On May 22, 2021 Rob van Emous has received the ENIAC Thesis Award 2018-2019 for his thesis titled “Towards Systematic Black-Box Testing for Exploitable Race Conditions in Web Apps“. A delegation of the ENIAC board, including our very own TV personality, visited Rob at home to hand over the big cheque (worth €500,-) and the physical trophy. The award for study year 2018 – 2019 was delayed quite a bit due to the current circumstances, so we are very happy to finally present the award.
The jury consisted of Meike Nauta (the previous winner), Rom Langerak (FMT) and Maurice van Keulen (DMB). They scored all nominated theses on a number of criteria:
- Scientific approach
- Practical approach (“engineering approach”)
- Difficulty of research
- Readability and usability of thesis to specialists and computer scientists in general
- Benefits of research / development for greater good
The jury came to the following conclusion:
The jury enjoyed reading the theses of the four nominees. It was immediately clear why these theses have been nominated. All had written an outstanding thesis, tackled complex problems that were communicated in engaging language, and managed to combine thorough research with critical reflection. Selecting a winner was therefore not an easy task and we can definitely say that it was a close contest. But in the end, the jury decided that Rob J. van Emous is the winner of the ENIAC thesis award, with his thesis entitled “Towards Systematic Black-Box Testing for Exploitable Race Conditions in Web Apps”.

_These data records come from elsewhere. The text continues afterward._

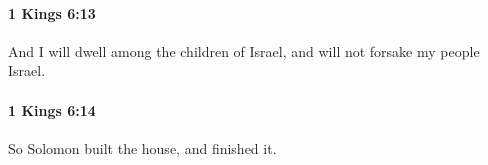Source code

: 		\paragraph{1 Kings 6:13} %
			\label{1KINGS-6-13}

			And I will dwell among the children of Israel, and will not forsake my people Israel.


		\paragraph{1 Kings 6:14} %
			\label{1KINGS-6-14}

			So Solomon built the house, and finished it.


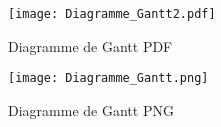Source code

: \documentclass[11pt]{report}
\begin{document}
\begin{landscape}



 \pagestyle{empty} 

 \begin{figure}[h!]
  \caption{Diagramme de Gantt PDF}
  \hspace{-4cm}
    \texttt{[image: Diagramme\_Gantt2.pdf]}
\end{figure}
 
  \begin{figure}[h!]
 
  
  
  \caption{Diagramme de Gantt PNG}
   \hspace{-5cm}
    \texttt{[image: Diagramme\_Gantt.png]}
\end{figure}

 \end{landscape}
\end{document}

Rob developed a systematic method to test for race conditions in web apps from a black-box perspective, an often neglected problem that is important for securing web apps against cyber attacks. He showed to have a deep technical understanding of the topic, while being able to describe it in an accessible and well-written thesis. The jury especially appreciated the strong structure, the good visual support and the convincing motivation of the problem. Rob used a sound scientific approach, discussed relevant literature and came up with a novel solution that he compared with existing state-of-the-art. Additionally, he provided a practical solution by creating a well-documented open-sourced software tool to support the exploitation. His thesis is therefore a perfect example of coming up with a novel scientific solution, and then bringing this scientific theory to practice.
The other nominees were:
- Jan Trienes – Comparing rule-based, feature-based and deep neural methods for de-identification of Dutch medical records
- Christian Versloot – Amplifying the Analyst: Machine Learning Approaches for Buried Utility Characterization
- Olivia H. Plant – Development of a framework for achieving internal control and effectively managing risks in a DevOps environment
We would like to thank the departments for the nominations and the jury for reading and grading the theses. We wish all nominees the best of luck with their future careers!
The nominations for the thesis award 2019 – 2020 are currently being reviewed, so we will be able to present yet another award soon!